In recent weeks, the militants have reportedly attacked several Nigerian towns, almost completely wiping out two of them. Amnesty International has said that as many as 2,000 people have been killed in the attacks, while the Nigerian military puts the figure at 150. 
 
Even without the concrete numbers being confirmed, human rights groups agree that it is the deadliest Boko Haram attack in more than five years. 
 
“The victims of Boko Haram's attacks need help.
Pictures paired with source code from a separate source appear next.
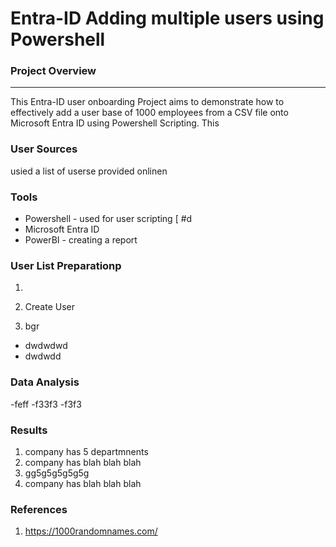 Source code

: # Entra-ID Adding multiple users using Powershell

### Project Overview
---
This Entra-ID user onboarding Project aims to demonstrate how to effectively add a user base of 1000 employees from a CSV file onto Microsoft Entra ID using Powershell Scripting. This 

### User Sources

usied a list of userse provided onlinen

### Tools

- Powershell - used for user scripting [ #d
- Microsoft Entra ID
- PowerBI - creating a report


### User List Preparationp

1.  
   


2. Create User



4.  bgr



   
- dwdwdwd
- dwdwdd

### Data Analysis

-feff
-f33f3
-f3f3


### Results

1. company has 5 departmnents
2. company has blah blah blah
3. gg5g5g5g5g5g
4. company has blah blah blah


### References

1. https://1000randomnames.com/
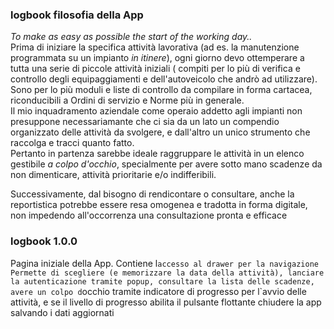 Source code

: ### logbook filosofia della App
*To make as easy as possible the start of the working day..*<br>
Prima di iniziare la specifica attività lavorativa (ad es. la manutenzione programmata su un impianto *in itinere*), ogni giorno devo ottemperare a tutta una serie di piccole attività iniziali ( compiti per lo più di verifica e controllo degli equipaggiamenti e dell'autoveicolo che andrò ad utilizzare).<br> 
Sono per lo più moduli e liste di controllo da compilare in forma cartacea, riconducibili a Ordini di servizio e Norme più in generale.<br>
Il mio inquadramento aziendale come operaio addetto agli impianti non presuppone necessariamante che ci sia da un lato un compendio organizzato delle attività da svolgere, e dall'altro un unico strumento che raccolga e tracci quanto fatto.<br>
Pertanto in partenza sarebbe ideale raggruppare le attività in un elenco gestibile *a colpo d'occhio*, specialmente per avere sotto mano scadenze da non dimenticare, attività prioritarie e/o indifferibili.<br>

Successivamente, dal bisogno di rendicontare o consultare, anche la reportistica  potrebbe essere resa omogenea e tradotta in forma  digitale, non impedendo all'occorrenza una consultazione pronta e efficace<br>
### logbook 1.0.0
Pagina iniziale della App. Contiene l`accesso al drawer per la navigazione
Permette di scegliere (e memorizzare la data della attività), lanciare la autenticazione tramite popup, consultare la lista delle scadenze, avere un colpo d`occhio tramite indicatore di progresso per l`avvio delle attività, e se il livello di progresso abilita il pulsante flottante chiudere la app salvando i dati aggiornati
We need to show solidarity with the affected families and contribute to them getting food, clothes, shelter and the ability to make it through this crisis” Jensen said in a press release. 
 
Jensen said that 6.2 million kroner would be contributed to the International Committee of the Red Cross efforts in northeast Nigeria, while the UN Refugee Agency would put 6.3 million kroner of a Danish-financed emergency help fund to use in Nigeria, Chad and Cameroon. 
 
Jensen equated Boko Haram with terrorist groups al-Qaeda and the group alternately known as the Islamic State, Isis of IS. 
 
“We unfortunately see many different faces of extremism these days and Boko Haram's is one of the ugliest. The world’s eyes are naturally turned toward IS and the Islamic terror in Paris and the Middle East, but we must not forget what is happening in northern Nigeria and neighbour countries Cameroon, Chad and Niger,” Jensen said. 
 
Witnesses of Boko Haram’s rampage have told media that the terrorist went house to house, pulling people out of their homes and killing them in the streets.
 
The jihadist group gained international notoriety in April 2014 by kidnapping almost 300 young girls from the Nigerian town of Chibok. Boko Haram is thought to now be using some of those kidnapped girls as suicide bombers. Two suicide bombings over the weekend at Nigerian marketplaces killed at least 19 people. The bombs were reportedly carried by girls as young as ten years old.